Your copy should hold exactly the lines from the beginning of the listing below through the line with "Take a look", without any pictures.

_DATA PROVIDED:_

- Opening Delimiter -

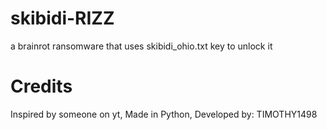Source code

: # skibidi-RIZZ
a brainrot ransomware that uses skibidi_ohio.txt key to unlock it

# Credits
Inspired by someone on yt,
 Made in Python, 
Developed by: TIMOTHY1498
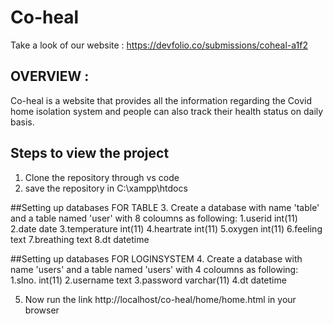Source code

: # Co-heal

Take a look of our website : https://devfolio.co/submissions/coheal-a1f2



## OVERVIEW :
Co-heal is a website that provides all the information regarding the    Covid home isolation system and people can also track their health status on daily basis.


## Steps to view the project
1. Clone the repository through vs code
2. save the repository in C:\xampp\htdocs

##Setting up databases FOR TABLE
3. Create a database with name 'table' and a table named 'user' with 8 coloumns as following:
1.userid int(11)
2.date date
3.temperature int(11)
4.heartrate int(11)
5.oxygen int(11)
6.feeling text
7.breathing text
8.dt datetime

 ##Setting up databases FOR LOGINSYSTEM
 4. Create a database with name 'users' and a table named 'users' with 4 coloumns as following:
    1.slno. int(11)
    2.username text
    3.password varchar(11)
    4.dt  datetime

  5. Now run the link http://localhost/co-heal/home/home.html in your browser
  

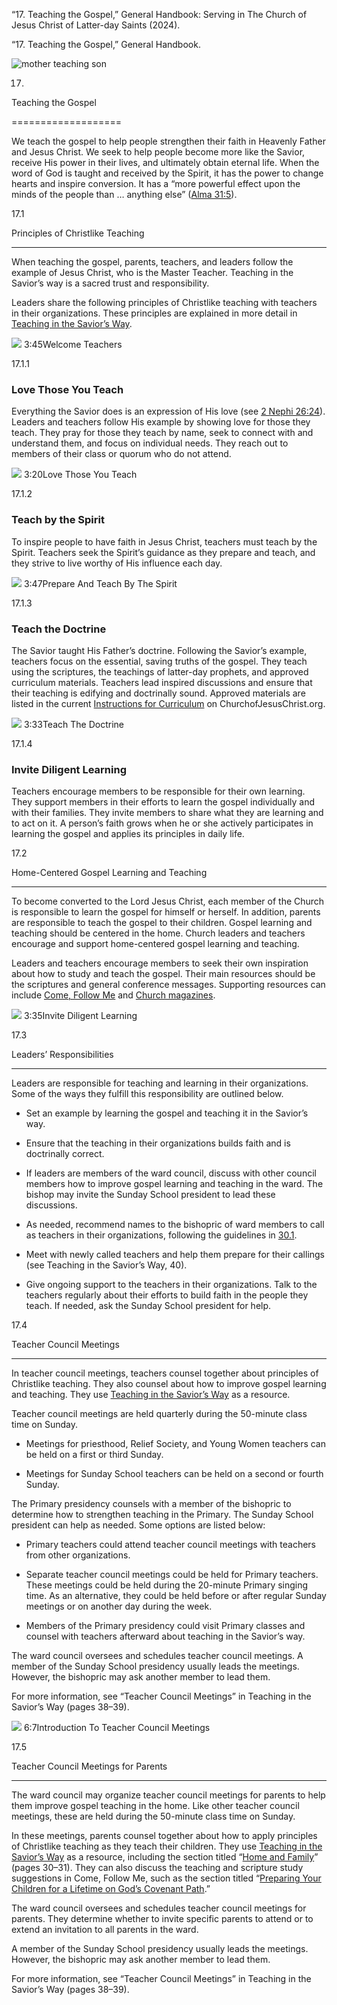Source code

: “17. Teaching the Gospel,” General Handbook: Serving in The Church of Jesus Christ of Latter-day Saints (2024).

“17. Teaching the Gospel,” General Handbook.

![mother teaching son](https://www.churchofjesuschrist.org/imgs/e98afb7f4b2b11eda732eeeeac1e7954feb9fcb6/full/%21100%2C/0/default)

17.

Teaching the Gospel

===================

We teach the gospel to help people strengthen their faith in Heavenly Father and Jesus Christ. We seek to help people become more like the Savior, receive His power in their lives, and ultimately obtain eternal life. When the word of God is taught and received by the Spirit, it has the power to change hearts and inspire conversion. It has a “more powerful effect upon the minds of the people than … anything else” ([Alma 31:5](/study/scriptures/bofm/alma/31?lang=eng&id=p5#p5)).

17.1

Principles of Christlike Teaching

---------------------------------

When teaching the gospel, parents, teachers, and leaders follow the example of Jesus Christ, who is the Master Teacher. Teaching in the Savior’s way is a sacred trust and responsibility.

Leaders share the following principles of Christlike teaching with teachers in their organizations. These principles are explained in more detail in [Teaching in the Savior’s Way](/study/manual/teaching-in-the-saviors-way-2022?lang=eng).

![](https://www.churchofjesuschrist.org/imgs/https%3A%2F%2Fwww.churchofjesuschrist.org%2Fimgs%2F1a7e52bf8a60ea9de595821dd5b10f1bcb34ec7a%2Ffull%2F%2521768%252C%2F0%2Fdefault/full/!250,/0/default)  3:45Welcome Teachers

17.1.1

### Love Those You Teach

Everything the Savior does is an expression of His love (see [2 Nephi 26:24](/study/scriptures/bofm/2-ne/26?lang=eng&id=p24#p24)). Leaders and teachers follow His example by showing love for those they teach. They pray for those they teach by name, seek to connect with and understand them, and focus on individual needs. They reach out to members of their class or quorum who do not attend.

![](https://www.churchofjesuschrist.org/imgs/https%3A%2F%2Fwww.churchofjesuschrist.org%2Fimgs%2F434a471fa5982d5554b66ef6425c9ce97c225795%2Ffull%2F%2521768%252C%2F0%2Fdefault/full/!250,/0/default)  3:20Love Those You Teach

17.1.2

### Teach by the Spirit

To inspire people to have faith in Jesus Christ, teachers must teach by the Spirit. Teachers seek the Spirit’s guidance as they prepare and teach, and they strive to live worthy of His influence each day.

![](https://www.churchofjesuschrist.org/imgs/https%3A%2F%2Fwww.churchofjesuschrist.org%2Fimgs%2F9bb70fa61e2cdbdad472f32b69b7b1989deb0d3a%2Ffull%2F%2521768%252C%2F0%2Fdefault/full/!250,/0/default)  3:47Prepare And Teach By The Spirit

17.1.3

### Teach the Doctrine

The Savior taught His Father’s doctrine. Following the Savior’s example, teachers focus on the essential, saving truths of the gospel. They teach using the scriptures, the teachings of latter-day prophets, and approved curriculum materials. Teachers lead inspired discussions and ensure that their teaching is edifying and doctrinally sound. Approved materials are listed in the current [Instructions for Curriculum](/study/manual/instructions-for-curriculum-2021/instructions-for-curriculum-2021?lang=eng) on ChurchofJesusChrist.org.

![](https://www.churchofjesuschrist.org/imgs/https%3A%2F%2Fwww.churchofjesuschrist.org%2Fimgs%2Ff2041c274a6c24323dcd2eafb9d9b5340160d5ea%2Ffull%2F%2521768%252C%2F0%2Fdefault/full/!250,/0/default)  3:33Teach The Doctrine

17.1.4

### Invite Diligent Learning

Teachers encourage members to be responsible for their own learning. They support members in their efforts to learn the gospel individually and with their families. They invite members to share what they are learning and to act on it. A person’s faith grows when he or she actively participates in learning the gospel and applies its principles in daily life.

17.2

Home-Centered Gospel Learning and Teaching

------------------------------------------

To become converted to the Lord Jesus Christ, each member of the Church is responsible to learn the gospel for himself or herself. In addition, parents are responsible to teach the gospel to their children. Gospel learning and teaching should be centered in the home. Church leaders and teachers encourage and support home-centered gospel learning and teaching.

Leaders and teachers encourage members to seek their own inspiration about how to study and teach the gospel. Their main resources should be the scriptures and general conference messages. Supporting resources can include [Come, Follow Me](/study/come-follow-me?lang=eng) and [Church magazines](/study/magazines?lang=eng).

![](https://www.churchofjesuschrist.org/imgs/https%3A%2F%2Fwww.churchofjesuschrist.org%2Fimgs%2F33a7ba2be7e697a9f5638ea06f5bc6c0f7d24f88%2Ffull%2F%2521768%252C%2F0%2Fdefault/full/!250,/0/default)  3:35Invite Diligent Learning

17.3

Leaders’ Responsibilities

-------------------------

Leaders are responsible for teaching and learning in their organizations. Some of the ways they fulfill this responsibility are outlined below.

* Set an example by learning the gospel and teaching it in the Savior’s way.

* Ensure that the teaching in their organizations builds faith and is doctrinally correct.

* If leaders are members of the ward council, discuss with other council members how to improve gospel learning and teaching in the ward. The bishop may invite the Sunday School president to lead these discussions.

* As needed, recommend names to the bishopric of ward members to call as teachers in their organizations, following the guidelines in [30.1](/study/manual/general-handbook/30-callings-in-the-church?lang=eng&id=title_number2-p16#title_number2).

* Meet with newly called teachers and help them prepare for their callings (see Teaching in the Savior’s Way, 40).

* Give ongoing support to the teachers in their organizations. Talk to the teachers regularly about their efforts to build faith in the people they teach. If needed, ask the Sunday School president for help.

17.4

Teacher Council Meetings

------------------------

In teacher council meetings, teachers counsel together about principles of Christlike teaching. They also counsel about how to improve gospel learning and teaching. They use [Teaching in the Savior’s Way](/study/manual/teaching-in-the-saviors-way-2022?lang=eng) as a resource.

Teacher council meetings are held quarterly during the 50-minute class time on Sunday.

* Meetings for priesthood, Relief Society, and Young Women teachers can be held on a first or third Sunday.

* Meetings for Sunday School teachers can be held on a second or fourth Sunday.

The Primary presidency counsels with a member of the bishopric to determine how to strengthen teaching in the Primary. The Sunday School president can help as needed. Some options are listed below:

* Primary teachers could attend teacher council meetings with teachers from other organizations.

* Separate teacher council meetings could be held for Primary teachers. These meetings could be held during the 20-minute Primary singing time. As an alternative, they could be held before or after regular Sunday meetings or on another day during the week.

* Members of the Primary presidency could visit Primary classes and counsel with teachers afterward about teaching in the Savior’s way.

The ward council oversees and schedules teacher council meetings. A member of the Sunday School presidency usually leads the meetings. However, the bishopric may ask another member to lead them.

For more information, see “Teacher Council Meetings” in Teaching in the Savior’s Way (pages 38–39).

![](https://www.churchofjesuschrist.org/imgs/https%3A%2F%2Fwww.churchofjesuschrist.org%2Fimgs%2F0e4a0090ad9bafc2e4980ad0eef908bef8f4461f%2Ffull%2F%2521768%252C%2F0%2Fdefault/full/!250,/0/default)  6:7Introduction To Teacher Council Meetings

17.5

Teacher Council Meetings for Parents

------------------------------------

The ward council may organize teacher council meetings for parents to help them improve gospel teaching in the home. Like other teacher council meetings, these are held during the 50-minute class time on Sunday.

In these meetings, parents counsel together about how to apply principles of Christlike teaching as they teach their children. They use [Teaching in the Savior’s Way](/study/manual/teaching-in-the-saviors-way-2022?lang=eng) as a resource, including the section titled “[Home and Family](/study/manual/teaching-in-the-saviors-way-2022/12-part-3/13-suggestions-for-a-variety-of-teaching?lang=eng&id=title2-figure1_p1#title2)” (pages 30–31). They can also discuss the teaching and scripture study suggestions in Come, Follow Me, such as the section titled “[Preparing Your Children for a Lifetime on God’s Covenant Path](/study/manual/for-primary-preparing-children-for-a-lifetime-on-gods-covenant-path?lang=eng).”

The ward council oversees and schedules teacher council meetings for parents. They determine whether to invite specific parents to attend or to extend an invitation to all parents in the ward.

A member of the Sunday School presidency usually leads the meetings. However, the bishopric may ask another member to lead them.

For more information, see “Teacher Council Meetings” in Teaching in the Savior’s Way (pages 38–39).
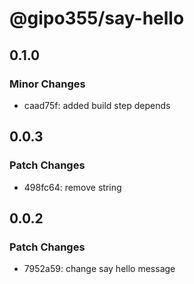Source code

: # @gipo355/say-hello

## 0.1.0

### Minor Changes

- caad75f: added build step depends

## 0.0.3

### Patch Changes

- 498fc64: remove string

## 0.0.2

### Patch Changes

- 7952a59: change say hello message
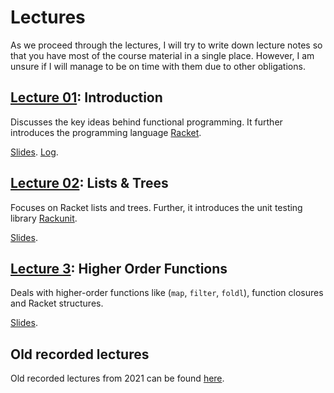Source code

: # Lectures

As we proceed through the lectures, I will try to write down lecture notes so that you have most of
the course material in a single place. However, I am unsure if I will manage to be on time with them
due to other obligations.

## [Lecture 01](lecture01): Introduction
Discusses the key ideas behind functional programming. It further
introduces the programming language [Racket](https://racket-lang.org/).

[Slides](https://github.com/aicenter/FUP/blob/main/lectures/lecture01.pdf).
[Log](https://github.com/aicenter/FUP/blob/main/lectures/lecture01.rkt).

## [Lecture 02](lecture02): Lists & Trees
Focuses on Racket lists and trees. Further, it introduces the unit testing library
[Rackunit](https://docs.racket-lang.org/rackunit/index.html).

[Slides](https://github.com/aicenter/FUP/blob/main/lectures/lecture02.pdf).

## [Lecture 3](lecture03): Higher Order Functions
Deals with higher-order functions like (`map`, `filter`, `foldl`), function closures and Racket
structures.

[Slides](https://github.com/aicenter/FUP/blob/main/lectures/lecture03.pdf).

<!--
4. [Lecture 4](lecture04) introduces pattern matching, and explains how to implement lazy
   evaluation and streams in Racket.

5. [Lecture 5](lecture05) briefly introduces syntactic macros, and shows how to implement
   interpreters (the latter is remains to be written).

6. [Lecture 6](lecture06) introduces lambda calculus.

For the interested read there is a [bonus lecture](lecture-bonus) on immutable datastructures.
-->

## Old recorded lectures

Old recorded lectures from 2021 can be found [here](https://cw.fel.cvut.cz/b202/courses/fup/lectures/start).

- Closing Delimiter -

_RESPONSE AREA:_
Source code

: # skibidi-RIZZ
a brainrot ransomware that uses skibidi_ohio.txt key to unlock it

# Credits
Inspired by someone on yt,
 Made in Python, 
Developed by: TIMOTHY1498
Source code

: # Co-heal

Take a look of our website : https://devfolio.co/submissions/coheal-a1f2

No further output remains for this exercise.